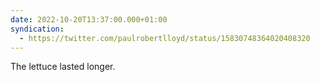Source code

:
 ```yaml
---
date: 2022-10-20T13:37:00.000+01:00
syndication:
  - https://twitter.com/paulrobertlloyd/status/15830748364020408320
---
```

The lettuce lasted longer.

---+---

## TASK DESCRIPTION:
Reproduce the listing in full and exactly, excluding any pictures it holds.

## OUTPUT OF THE EXERCISE:
Source code

:
 ```yaml
---
date: 2022-10-20T13:37:00.000+01:00
syndication:
  - https://twitter.com/paulrobertlloyd/status/15830748364020408320
---
```

The lettuce lasted longer.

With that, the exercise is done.